* _What you are asked to do_:
In the data that follows, find each line containing "isAbstract" and copy it.

[Items listed in a dataset]

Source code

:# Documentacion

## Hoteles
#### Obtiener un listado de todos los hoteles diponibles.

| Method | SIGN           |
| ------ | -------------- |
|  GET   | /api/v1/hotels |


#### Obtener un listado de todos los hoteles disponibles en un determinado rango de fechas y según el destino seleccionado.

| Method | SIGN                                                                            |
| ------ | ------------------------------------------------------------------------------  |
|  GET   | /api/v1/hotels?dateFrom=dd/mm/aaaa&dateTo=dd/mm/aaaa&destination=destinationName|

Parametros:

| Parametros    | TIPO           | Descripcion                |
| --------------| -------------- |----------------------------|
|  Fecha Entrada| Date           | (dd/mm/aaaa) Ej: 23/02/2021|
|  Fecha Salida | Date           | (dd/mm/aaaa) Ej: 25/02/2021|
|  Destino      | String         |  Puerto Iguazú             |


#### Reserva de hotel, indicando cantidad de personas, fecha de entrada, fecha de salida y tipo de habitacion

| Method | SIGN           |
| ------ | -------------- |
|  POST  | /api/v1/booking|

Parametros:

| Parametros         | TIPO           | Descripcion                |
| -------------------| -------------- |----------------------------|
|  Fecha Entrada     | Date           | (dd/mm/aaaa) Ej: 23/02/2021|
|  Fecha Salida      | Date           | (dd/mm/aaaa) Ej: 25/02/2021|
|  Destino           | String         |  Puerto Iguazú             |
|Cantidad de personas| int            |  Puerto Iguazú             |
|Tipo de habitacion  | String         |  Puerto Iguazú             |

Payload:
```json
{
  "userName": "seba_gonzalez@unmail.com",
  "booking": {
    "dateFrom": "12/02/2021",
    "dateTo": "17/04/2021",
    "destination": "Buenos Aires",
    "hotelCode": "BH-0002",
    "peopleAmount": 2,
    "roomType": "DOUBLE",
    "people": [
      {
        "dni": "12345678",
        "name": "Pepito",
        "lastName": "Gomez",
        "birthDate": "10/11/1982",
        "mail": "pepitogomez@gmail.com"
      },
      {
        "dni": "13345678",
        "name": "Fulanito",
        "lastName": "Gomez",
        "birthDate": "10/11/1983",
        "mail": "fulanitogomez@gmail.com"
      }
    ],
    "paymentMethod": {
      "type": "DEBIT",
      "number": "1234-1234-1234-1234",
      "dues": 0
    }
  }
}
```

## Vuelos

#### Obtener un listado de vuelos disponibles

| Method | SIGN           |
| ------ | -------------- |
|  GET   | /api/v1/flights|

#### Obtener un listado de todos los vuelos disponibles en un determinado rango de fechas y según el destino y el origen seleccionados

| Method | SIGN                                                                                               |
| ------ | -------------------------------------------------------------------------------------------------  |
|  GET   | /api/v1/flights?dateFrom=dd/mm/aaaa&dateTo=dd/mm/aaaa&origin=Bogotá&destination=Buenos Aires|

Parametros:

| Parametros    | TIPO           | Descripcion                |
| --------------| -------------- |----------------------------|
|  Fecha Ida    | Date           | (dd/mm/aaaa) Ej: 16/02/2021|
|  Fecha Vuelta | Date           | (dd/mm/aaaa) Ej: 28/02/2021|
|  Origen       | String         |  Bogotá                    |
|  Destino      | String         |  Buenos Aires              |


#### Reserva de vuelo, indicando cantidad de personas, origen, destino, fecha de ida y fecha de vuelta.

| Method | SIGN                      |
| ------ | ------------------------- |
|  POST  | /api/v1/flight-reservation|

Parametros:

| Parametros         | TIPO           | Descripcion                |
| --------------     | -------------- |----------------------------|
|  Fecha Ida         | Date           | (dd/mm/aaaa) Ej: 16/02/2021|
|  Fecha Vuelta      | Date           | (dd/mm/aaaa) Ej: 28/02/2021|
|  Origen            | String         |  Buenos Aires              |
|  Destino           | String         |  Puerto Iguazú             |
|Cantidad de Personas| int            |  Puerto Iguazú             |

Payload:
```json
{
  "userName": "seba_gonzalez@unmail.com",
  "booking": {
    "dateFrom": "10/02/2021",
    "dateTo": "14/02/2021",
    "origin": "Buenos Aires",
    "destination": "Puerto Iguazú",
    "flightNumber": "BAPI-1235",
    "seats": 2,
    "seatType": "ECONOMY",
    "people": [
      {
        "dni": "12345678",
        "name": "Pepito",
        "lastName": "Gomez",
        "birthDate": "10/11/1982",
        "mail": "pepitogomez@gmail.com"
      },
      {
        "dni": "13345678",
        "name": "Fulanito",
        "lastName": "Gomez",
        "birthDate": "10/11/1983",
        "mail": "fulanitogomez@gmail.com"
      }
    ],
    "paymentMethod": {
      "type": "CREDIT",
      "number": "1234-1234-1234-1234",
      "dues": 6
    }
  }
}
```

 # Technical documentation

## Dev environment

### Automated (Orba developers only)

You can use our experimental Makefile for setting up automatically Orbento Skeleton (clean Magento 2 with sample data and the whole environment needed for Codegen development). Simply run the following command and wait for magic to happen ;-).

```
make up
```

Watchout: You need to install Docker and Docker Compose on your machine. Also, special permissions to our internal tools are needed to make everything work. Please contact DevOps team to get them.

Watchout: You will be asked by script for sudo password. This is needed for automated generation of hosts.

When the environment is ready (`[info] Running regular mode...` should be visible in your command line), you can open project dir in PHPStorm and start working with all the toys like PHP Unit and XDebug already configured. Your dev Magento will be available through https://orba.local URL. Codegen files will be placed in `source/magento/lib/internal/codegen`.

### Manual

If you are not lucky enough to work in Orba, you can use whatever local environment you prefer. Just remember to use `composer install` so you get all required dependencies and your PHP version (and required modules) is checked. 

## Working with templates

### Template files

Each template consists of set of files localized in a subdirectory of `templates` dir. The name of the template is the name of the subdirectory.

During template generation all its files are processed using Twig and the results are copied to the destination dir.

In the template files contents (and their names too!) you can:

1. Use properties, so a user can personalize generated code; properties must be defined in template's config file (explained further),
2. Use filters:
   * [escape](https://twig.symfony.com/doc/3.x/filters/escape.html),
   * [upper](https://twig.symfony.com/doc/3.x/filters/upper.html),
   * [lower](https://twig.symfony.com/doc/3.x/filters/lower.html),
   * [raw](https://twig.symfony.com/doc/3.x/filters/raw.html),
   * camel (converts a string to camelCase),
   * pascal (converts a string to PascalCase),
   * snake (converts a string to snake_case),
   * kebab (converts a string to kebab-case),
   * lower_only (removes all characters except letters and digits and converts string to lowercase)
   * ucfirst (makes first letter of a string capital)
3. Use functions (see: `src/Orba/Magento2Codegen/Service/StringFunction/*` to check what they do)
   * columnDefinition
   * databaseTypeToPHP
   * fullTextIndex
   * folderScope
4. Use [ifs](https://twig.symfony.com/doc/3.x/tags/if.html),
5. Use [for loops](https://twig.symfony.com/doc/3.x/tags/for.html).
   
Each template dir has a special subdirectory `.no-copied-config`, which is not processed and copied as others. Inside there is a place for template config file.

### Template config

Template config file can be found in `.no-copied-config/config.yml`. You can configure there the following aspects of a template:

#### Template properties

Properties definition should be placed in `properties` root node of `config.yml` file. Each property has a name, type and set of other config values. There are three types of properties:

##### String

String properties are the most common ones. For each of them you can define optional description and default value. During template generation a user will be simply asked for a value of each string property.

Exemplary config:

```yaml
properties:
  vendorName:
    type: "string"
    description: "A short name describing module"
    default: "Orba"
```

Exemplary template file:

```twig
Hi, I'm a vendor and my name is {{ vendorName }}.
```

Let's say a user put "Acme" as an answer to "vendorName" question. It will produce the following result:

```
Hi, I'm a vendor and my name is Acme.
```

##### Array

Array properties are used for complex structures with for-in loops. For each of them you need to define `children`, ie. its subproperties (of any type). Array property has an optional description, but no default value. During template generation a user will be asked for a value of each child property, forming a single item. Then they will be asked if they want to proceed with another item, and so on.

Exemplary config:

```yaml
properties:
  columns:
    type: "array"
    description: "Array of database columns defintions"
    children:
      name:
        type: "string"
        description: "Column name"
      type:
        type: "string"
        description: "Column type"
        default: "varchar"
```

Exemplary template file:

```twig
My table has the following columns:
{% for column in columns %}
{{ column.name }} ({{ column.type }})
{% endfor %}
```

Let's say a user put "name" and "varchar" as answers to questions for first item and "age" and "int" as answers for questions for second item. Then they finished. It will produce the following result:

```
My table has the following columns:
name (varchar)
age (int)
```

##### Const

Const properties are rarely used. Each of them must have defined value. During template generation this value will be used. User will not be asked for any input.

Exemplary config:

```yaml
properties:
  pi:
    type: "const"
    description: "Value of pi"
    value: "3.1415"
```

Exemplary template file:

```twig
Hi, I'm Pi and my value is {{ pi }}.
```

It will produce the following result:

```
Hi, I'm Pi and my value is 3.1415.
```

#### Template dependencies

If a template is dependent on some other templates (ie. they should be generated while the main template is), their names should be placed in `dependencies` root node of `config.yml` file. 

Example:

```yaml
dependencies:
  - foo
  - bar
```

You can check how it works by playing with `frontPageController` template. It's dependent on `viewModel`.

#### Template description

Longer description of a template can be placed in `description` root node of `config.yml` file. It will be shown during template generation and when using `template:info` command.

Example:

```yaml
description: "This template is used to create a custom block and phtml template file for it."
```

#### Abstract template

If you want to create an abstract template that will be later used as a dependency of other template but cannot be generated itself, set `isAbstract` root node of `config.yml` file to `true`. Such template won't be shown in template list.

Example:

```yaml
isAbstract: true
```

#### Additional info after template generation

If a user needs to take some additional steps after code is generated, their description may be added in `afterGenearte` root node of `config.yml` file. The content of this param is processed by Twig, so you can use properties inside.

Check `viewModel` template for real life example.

* _Written solution_:
If you want to create an abstract template that will be later used as a dependency of other template but cannot be generated itself, set `isAbstract` root node of `config.yml` file to `true`. Such template won't be shown in template list.
isAbstract: true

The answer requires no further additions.